Image Encoding Standards
The sections listed below provide important information about the image encoding standards supported by Color. The image data you’ll be color correcting is typically encoded either using an RGB or Y′CBCR (sometimes referred to as YUV) format. Color is extremely flexible and capable of working with image data of either type. For detailed information, see:
The RGB Additive Color Model Explained
In the RGB color model, three color channels are used to store red, green, and blue values in varying amounts to represent each available color that can be reproduced. Adjusting the relative balance of values in these color channels adjusts the color being represented. When all three values are equal, the result is a neutral tone, from black through gray to white.
More typically, you’ll see these ratios expressed as digital percentages in the Color Parade scope or Histogram. For example, if all three color channels are 0%, the pixel is black. If all three color channels are 50%, the pixel is a neutral gray. If all three color channels are 100% (the maximum value), the pixel is white.
Animation (an older, 8-bit codec) and Apple ProRes 4444 (a newer 10-bit codec) are the two most commonly used RGB QuickTime codecs. In digital intermediate workflows, RGB-encoded images are typically stored as uncompressed DPX or Cineon image sequences.
The Y′CBCR Color Model Explained
Video is typically recorded using the Y′CBCR color model. Y′CBCR color coding also employs three channels, or components. A shot’s image is divided into one luma component (luma is image luminance modified by gamma for broadcast) and two color difference components which encode the chroma (chrominance). Together, these three components make up the picture that you see when you play back your video.
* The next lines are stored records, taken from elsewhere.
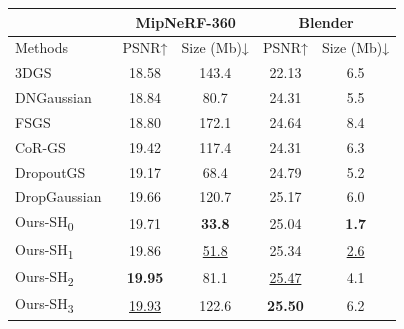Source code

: \begin{tabular}{l|cc|cc}
\toprule
      & \multicolumn{2}{c|}{MipNeRF-360} & \multicolumn{2}{c}{Blender} \\
\midrule
Methods & PSNR↑ & Size (Mb)↓ & PSNR↑ & Size (Mb)↓ \\
\midrule
3DGS~\cite{kerbl2023-3dgs}  & 18.58 & 143.4 & 22.13 & 6.5 \\
DNGaussian~\cite{li2024dngaussian} & 18.84 & 80.7  & 24.31 & 5.5 \\
FSGS~\cite{zhu2024fsgs}  & 18.80  & 172.1 & 24.64 & 8.4 \\
CoR-GS~\cite{zhang2024corgs} & 19.42 & 117.4 & 24.31 & 6.3 \\
DropoutGS~\cite{xu2025Dropoutgs} & 19.17 & 68.4  & 24.79 & 5.2 \\
DropGaussian~\cite{park2025dropgaussian} & 19.66 & 120.7 & 25.17 & 6.0  \\
\midrule
Ours-SH\textsubscript{0} & 19.71 & \textbf{33.8} & 25.04 & \textbf{1.7} \\
Ours-SH\textsubscript{1} & 19.86 & \underline{51.8} & 25.34 & \underline{2.6} \\
Ours-SH\textsubscript{2} & \textbf{19.95} & 81.1  & \underline{25.47} & 4.1 \\
Ours-SH\textsubscript{3} & \underline{19.93} & 122.6 & \textbf{25.50 } & 6.2 \\
\bottomrule
\end{tabular}%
- The Y′ component represents the black-and-white portion of an image’s tonal range. Because the eye has different sensitivities to the red, green, and blue portions of the spectrum, the image “lightness” that the Y′ component reproduces is derived from a weighted ratio of the (gamma-corrected) R, G, and B color channels. (Incidentally, the Y′ component is mostly green.) Viewed on its own, the Y′ component is the monochrome image.
- The two color difference components, CB and CR, are used to encode the color information in such a way as to fit three color channels of image data into two. A bit of math is used to take advantage of the fact that the Y′ component also stores green information for the image. The actual math used to derive each color component is CB = B′ - Y′, while CR = R′ - Y′.
Note: This scheme was originally created so that older black-and-white televisions would be compatible with the newer color television transmissions.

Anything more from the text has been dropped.